* _INSTRUCTIONS TO FOLLOW_: Lines that include "providing" make up the answer; copy all of them from the data below.
********************
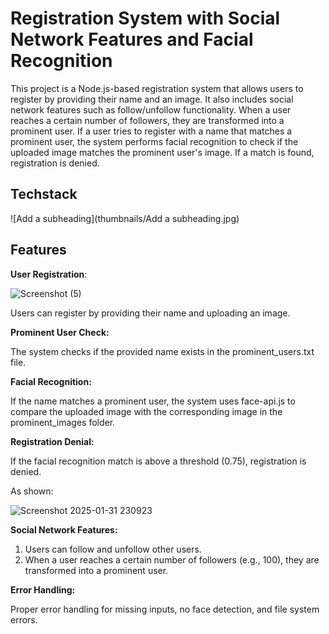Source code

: # Registration System with Social Network Features and Facial Recognition
This project is a Node.js-based registration system that allows users to register by providing their name and an image. It also includes social network features such as follow/unfollow functionality. When a user reaches a certain number of followers, they are transformed into a prominent user. If a user tries to register with a name that matches a prominent user, the system performs facial recognition to check if the uploaded image matches the prominent user's image. If a match is found, registration is denied.


## Techstack

![Add a subheading](thumbnails/Add a subheading.jpg)


## Features
**User Registration**:

![Screenshot (5)](https://hackmd.io/_uploads/ByQi9Kq_kg.png)

Users can register by providing their name and uploading an image.

**Prominent User Check:**

The system checks if the provided name exists in the prominent_users.txt file.

**Facial Recognition:**

If the name matches a prominent user, the system uses face-api.js to compare the uploaded image with the corresponding image in the prominent_images folder.

**Registration Denial:**

If the facial recognition match is above a threshold (0.75), registration is denied.

As shown:

![Screenshot 2025-01-31 230923](https://hackmd.io/_uploads/S16xoKqd1e.png)

**Social Network Features:**

1. Users can follow and unfollow other users.
2. When a user reaches a certain number of followers (e.g., 100), they are transformed into a prominent user.


**Error Handling:**

Proper error handling for missing inputs, no face detection, and file system errors.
********************
* _FINISHED EXERCISE_:
This project is a Node.js-based registration system that allows users to register by providing their name and an image. It also includes social network features such as follow/unfollow functionality. When a user reaches a certain number of followers, they are transformed into a prominent user. If a user tries to register with a name that matches a prominent user, the system performs facial recognition to check if the uploaded image matches the prominent user's image. If a match is found, registration is denied.
Users can register by providing their name and uploading an image.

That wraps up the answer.